If you watch Fox News or listen to any conservative pundits, you will hear about Reagan on an almost daily basis, usually in reference to his economic success. Generally, the liberal pundit response is very underwhelming. At worst, you get some mention of deficits (which were of course high under Reagan) and at best you get some sort of non-sequitur about his foreign policy (which was of course aggressive and criminal). Neither of these points — or any of the others often raised — strike at the heart of the Reagan myth. In reality, Reagan had little to do with the economy’s upswing in the 1980s: the economy’s improvement was almost entirely a function of monetary policy over which he had no control.
It is understandable why this is rarely mentioned. Few understand monetary policy, especially among the pundit class. Fiscal and tax policy is simple enough, but when you start getting into the domain of the monetary base, interest rates, and inflation, heads start to spin. However, you will not understand the economy under Reagan without understanding what the Federal Reserve was doing. It was the Fed that drove the economic swings in the late 1970s throughout the 1980s, not Reagan’s fiscal or tax policies.
In the 1970s, inflation soared. In December of 1976, inflation was at 5 percent, meaning that the prices of goods and services were rising at a rate of 5 percent each year. From that low point, inflation steadily rose until it reached a high of 14.6 percent in March and April of 1980. By comparison, the modern Fed targets an inflation rate of 2 percent.
To combat this inflation, the Federal Reserve increased interest rates. The interest rate hikes were extreme, and the federal funds rate reached as high as 19.1 percent in June of 1980. By comparison, the federal funds rate is currently near 0 and only went above 5 percent a few times in the last decade. Hiking interest rates slows economic activity, and the intent of the Fed was to create an economic recession that would whip inflation. This policy accomplished exactly that as the rate hikes caused (or dominantly contributed to) the 1980 recession and the recession that spanned 1981-1982.

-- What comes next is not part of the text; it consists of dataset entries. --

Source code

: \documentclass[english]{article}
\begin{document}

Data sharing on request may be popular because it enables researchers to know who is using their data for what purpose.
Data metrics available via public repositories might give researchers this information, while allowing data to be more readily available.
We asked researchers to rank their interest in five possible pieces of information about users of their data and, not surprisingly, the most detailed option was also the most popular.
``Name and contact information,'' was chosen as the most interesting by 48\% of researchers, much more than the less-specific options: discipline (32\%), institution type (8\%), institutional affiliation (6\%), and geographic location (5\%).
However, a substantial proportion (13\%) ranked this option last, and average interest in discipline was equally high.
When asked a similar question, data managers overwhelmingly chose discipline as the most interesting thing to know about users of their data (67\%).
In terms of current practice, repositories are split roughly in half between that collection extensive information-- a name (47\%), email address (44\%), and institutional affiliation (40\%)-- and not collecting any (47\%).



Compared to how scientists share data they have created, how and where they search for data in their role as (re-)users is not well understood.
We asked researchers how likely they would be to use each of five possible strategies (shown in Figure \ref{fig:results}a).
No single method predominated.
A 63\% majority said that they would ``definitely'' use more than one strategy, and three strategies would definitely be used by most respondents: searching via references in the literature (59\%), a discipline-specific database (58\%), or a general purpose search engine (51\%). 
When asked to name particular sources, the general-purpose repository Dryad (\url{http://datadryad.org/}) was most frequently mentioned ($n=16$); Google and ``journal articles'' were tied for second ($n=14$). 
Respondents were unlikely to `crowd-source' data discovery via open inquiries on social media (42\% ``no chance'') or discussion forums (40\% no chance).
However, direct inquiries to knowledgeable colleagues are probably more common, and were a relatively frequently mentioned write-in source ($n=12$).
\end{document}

After the Fed was convinced it had beaten inflation back, it rapidly cut interest rates to bring the economy back to capacity and full employment. So starting in August of 1981, the Fed began its rate cuts. From the 19.1 percent interest rate high in June of 1980, the rates fell as low as 2.4 percent in July of 1983 and all the way to 1.2 percent in December of 1986. Cutting rates like this stimulates the economy (if it is not already operating at capacity) and that’s exactly what it did.
In this time period of rate hikes and rate cuts, the unemployment rate bounced up and then down in tune with Fed policy (with some lag time which is typical). After hovering around 5-6 percent for most of the late 1970s, the unemployment rate shot up. In July of 1979, the unemployment rate was at 5.7 percent. The rate rose and rose until it finally reached its peak in December of 1982 at 10.8 percent. Then, responding to the steep interest rate cuts described above, the rate plummeted almost entirely uninterrupted until it settled back around 5-6 percent. The low point was 5.3 percent in November and December of 1988.
So, in short, the Federal Reserve sought to tackle extremely high inflation rates that presented themselves in the late 1970s. It did this by hiking interest rates to slow down economic activity and create a recession. After it had accomplished that, it cut the interest rates to bring the economy back to capacity. This rate hike and subsequent rate cut caused unemployment to spike and then fall, after the usual lag.
Reagan managed to come into the office right as the rate hikes were icing the economy and throwing people out of work, and then managed to remain in office as the rate cuts were bringing the economy back to capacity and full employment. But Reagan had nothing to do with any of this. The Fed chair that engineered this, Paul Volcker, was not even appointed by Reagan: Carter appointed him. However, since nobody understands monetary policy, this is all missed, and instead we get treated to a totally ignorant discussion about Reagan’s fiscal and tax policy as if they were even remotely important drivers of these economic swings.
To be clear, none of what I have said here is original or unique. In economic circles, this is the most generic and standard explanation of what was going on. The Federal Reserve is almost always the most important actor in reducing or increasing unemployment. In a world where everyone on TV and radio has no real idea what the Federal Reserve does, this fact gets buried. But if you want to understand what happened in the late 1970s and 1980s, you wont even start to comprehend it without looking at the monetary policy of that period.